Bar/Bat Mitzvah tutoring is not the most prestigious or glamorous part of my job. Nevertheless, I pride myself on being sure that every child can read the Torah blessings and Parsha (Torah portion) fluently.

When Michael came to my office that fall to have his Hebrew fluency evaluated I had no reason to expect that he would be any different from my other students.
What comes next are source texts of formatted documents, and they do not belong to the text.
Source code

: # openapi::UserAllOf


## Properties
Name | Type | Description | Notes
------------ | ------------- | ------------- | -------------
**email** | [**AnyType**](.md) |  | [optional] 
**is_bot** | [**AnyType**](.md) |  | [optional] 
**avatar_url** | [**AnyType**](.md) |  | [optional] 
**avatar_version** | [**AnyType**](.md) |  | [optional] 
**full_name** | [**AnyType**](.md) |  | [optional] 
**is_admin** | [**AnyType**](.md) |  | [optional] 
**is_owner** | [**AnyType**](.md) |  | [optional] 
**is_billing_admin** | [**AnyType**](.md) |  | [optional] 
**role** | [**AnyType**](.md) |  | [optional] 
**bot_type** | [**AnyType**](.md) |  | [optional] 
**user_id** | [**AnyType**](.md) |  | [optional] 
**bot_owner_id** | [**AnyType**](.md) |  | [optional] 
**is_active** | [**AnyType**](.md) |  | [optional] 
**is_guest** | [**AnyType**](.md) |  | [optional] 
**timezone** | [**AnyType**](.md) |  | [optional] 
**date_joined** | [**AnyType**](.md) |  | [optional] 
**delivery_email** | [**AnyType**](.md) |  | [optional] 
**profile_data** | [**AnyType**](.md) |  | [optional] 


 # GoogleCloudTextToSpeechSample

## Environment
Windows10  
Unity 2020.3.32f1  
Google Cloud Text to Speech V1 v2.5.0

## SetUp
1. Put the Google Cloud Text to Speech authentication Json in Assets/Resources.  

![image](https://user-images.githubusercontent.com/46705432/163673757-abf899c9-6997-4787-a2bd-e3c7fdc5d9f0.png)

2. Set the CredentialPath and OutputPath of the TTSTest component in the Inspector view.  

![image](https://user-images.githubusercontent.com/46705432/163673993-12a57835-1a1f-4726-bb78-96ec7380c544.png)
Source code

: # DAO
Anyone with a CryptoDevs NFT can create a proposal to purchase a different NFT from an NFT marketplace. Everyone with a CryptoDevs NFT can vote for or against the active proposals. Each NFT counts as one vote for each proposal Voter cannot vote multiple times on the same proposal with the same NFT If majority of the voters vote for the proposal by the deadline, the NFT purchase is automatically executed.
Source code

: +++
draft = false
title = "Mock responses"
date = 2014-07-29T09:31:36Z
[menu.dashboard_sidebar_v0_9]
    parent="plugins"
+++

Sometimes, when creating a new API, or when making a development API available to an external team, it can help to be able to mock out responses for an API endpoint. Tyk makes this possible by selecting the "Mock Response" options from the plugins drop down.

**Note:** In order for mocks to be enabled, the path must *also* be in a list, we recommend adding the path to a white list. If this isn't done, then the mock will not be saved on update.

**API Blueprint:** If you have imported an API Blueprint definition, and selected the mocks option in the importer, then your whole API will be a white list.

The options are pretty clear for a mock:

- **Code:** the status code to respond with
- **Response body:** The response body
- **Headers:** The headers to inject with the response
I had observed Michael during Mid-week Hebrew over the years and I remembered him as a normal, boisterous twelve year old.

“Go ahead and read the Torah blessings,” I said to him.

“O.K.,” he said. “Rabku at Edonee…” He stopped and looked up sheepishly.

“What?” I said. “Read it again.” It was late in the afternoon and I assumed that fatigue was affecting my hearing.

“Rabku at Edonee,” he read once more.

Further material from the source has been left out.